Nearly all the wines of the world are named according to their grape variety; that’s how fundamental the grape is.
Most of the 11 red grape varieties are Major Players, but those in the first four are particularly famous.
Here I list this most famous 4 below:
CABERNET SAUVIGNON
Nicknames: Cabernet, Cab
Origin: France
Where significant today: France’s Bordeaux region; southern France; California, Washington State, Long Island, and many other U.S. wine regions; Australia; South Africa; Chile; Argentina; isolated parts of Spain and Portugal; parts of Italy; Romania; Bulgaria.
Characteristics: Cabernet Sauvignon grapes are relatively small, their skin is relatively thick, and their seeds are large – all three factors contributing to a high solids-to-juice ratio.
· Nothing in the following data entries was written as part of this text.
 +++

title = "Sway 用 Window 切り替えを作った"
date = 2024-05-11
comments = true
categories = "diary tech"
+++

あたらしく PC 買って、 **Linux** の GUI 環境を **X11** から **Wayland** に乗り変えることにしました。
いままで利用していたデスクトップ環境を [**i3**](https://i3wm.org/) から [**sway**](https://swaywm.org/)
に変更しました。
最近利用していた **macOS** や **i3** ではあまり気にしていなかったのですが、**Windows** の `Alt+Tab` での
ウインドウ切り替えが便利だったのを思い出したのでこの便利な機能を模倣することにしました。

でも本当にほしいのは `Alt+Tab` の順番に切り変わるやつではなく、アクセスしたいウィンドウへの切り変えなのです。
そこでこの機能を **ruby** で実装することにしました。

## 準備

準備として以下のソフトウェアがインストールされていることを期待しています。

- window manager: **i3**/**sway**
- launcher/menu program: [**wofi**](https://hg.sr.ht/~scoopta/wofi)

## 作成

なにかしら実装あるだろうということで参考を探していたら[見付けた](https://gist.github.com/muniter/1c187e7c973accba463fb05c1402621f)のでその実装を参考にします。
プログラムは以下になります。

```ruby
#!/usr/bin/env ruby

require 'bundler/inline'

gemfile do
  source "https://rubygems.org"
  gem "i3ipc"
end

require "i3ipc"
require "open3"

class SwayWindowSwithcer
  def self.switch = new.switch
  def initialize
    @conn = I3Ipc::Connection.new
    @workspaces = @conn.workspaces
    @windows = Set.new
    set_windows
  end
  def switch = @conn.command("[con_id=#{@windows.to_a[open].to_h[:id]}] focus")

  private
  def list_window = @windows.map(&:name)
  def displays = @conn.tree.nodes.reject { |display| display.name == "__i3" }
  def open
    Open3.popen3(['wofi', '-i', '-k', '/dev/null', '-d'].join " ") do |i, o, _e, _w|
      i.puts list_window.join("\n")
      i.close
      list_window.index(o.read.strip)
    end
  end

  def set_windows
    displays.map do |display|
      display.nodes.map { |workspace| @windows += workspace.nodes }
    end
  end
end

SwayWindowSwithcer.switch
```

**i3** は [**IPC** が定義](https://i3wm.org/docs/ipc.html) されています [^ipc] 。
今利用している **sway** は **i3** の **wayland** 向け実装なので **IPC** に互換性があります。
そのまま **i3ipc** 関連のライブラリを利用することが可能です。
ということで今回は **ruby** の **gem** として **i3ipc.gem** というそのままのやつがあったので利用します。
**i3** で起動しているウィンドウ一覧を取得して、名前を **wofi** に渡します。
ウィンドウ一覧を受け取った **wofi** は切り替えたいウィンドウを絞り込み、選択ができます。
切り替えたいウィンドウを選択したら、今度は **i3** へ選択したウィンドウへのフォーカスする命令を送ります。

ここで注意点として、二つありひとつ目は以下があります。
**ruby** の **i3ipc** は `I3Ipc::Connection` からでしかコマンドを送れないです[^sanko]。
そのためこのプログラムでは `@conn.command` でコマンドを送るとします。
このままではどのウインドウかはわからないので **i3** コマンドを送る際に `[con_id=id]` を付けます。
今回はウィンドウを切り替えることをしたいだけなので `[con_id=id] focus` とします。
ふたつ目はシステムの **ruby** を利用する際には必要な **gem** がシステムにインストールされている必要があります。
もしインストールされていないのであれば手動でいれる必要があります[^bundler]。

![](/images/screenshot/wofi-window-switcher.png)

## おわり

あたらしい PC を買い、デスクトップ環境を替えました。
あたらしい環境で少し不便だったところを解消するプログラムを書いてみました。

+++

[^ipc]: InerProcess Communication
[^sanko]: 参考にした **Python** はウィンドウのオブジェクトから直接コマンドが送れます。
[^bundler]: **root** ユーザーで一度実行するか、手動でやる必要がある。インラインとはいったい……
This ratio translates into deeply colored wines with a firm tannic structure. Wines make entirely from Cabernet Sauvignon can be so tannic that winemakers often blend Merlot and sometimes Cabernet Franc with their Cabernet. In the Bordeaux region of France, in fact, where Cabernet became famous, such blending is the norm.
If the grapes have not ripened perfectly, Cabernet wine can have vegetal aromas and flavors, specifically raw green bell peppers. At full ripeness, Cabernet gives its wine the aroma and flavor of black currants or cassis. The best wines from Cabernet tend to age very well, developing fascinating aromas such as leather, tobacco, lead pencil, and cedar along the way.
MERLOT
Origin: France
Where significant today: France’s Bordeaux region; southwestern France; southern France; California, Washington state, and Long Island; Argentina; Chile; northeastern Italy; Romania; Bulgaria; South Africa.
Characteristics: Merlot’s large, plump, thin-skinned berries provide winemakers with sweet juice from which they can make a dark, soft, low-tannin wine that is relatively high in alcohol. Because Merlot wine is softer and less tannic than Cabernet wine, many winemakers blend some Cabernet into their Merlot to give the wine more intensity than the Merlot alone can provide. The aromas and flavors of Merlot tend toward plummy fruit and chocolate. Merlot wines are usually ready to drink at a younger age than Cabernet wines.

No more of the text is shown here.